Brief => Across the records below, count the lines that contain "docsets" and write down only the count.

Start of Block

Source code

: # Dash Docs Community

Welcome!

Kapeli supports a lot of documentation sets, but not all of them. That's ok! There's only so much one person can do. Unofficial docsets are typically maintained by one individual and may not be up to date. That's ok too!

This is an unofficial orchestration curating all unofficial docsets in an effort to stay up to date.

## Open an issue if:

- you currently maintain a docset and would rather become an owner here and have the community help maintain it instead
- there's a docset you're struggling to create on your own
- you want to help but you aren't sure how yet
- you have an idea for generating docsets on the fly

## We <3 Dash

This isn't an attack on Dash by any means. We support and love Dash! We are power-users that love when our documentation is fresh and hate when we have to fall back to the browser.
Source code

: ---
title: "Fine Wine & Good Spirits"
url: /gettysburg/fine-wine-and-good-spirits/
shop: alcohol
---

End of Block

Answer section => 3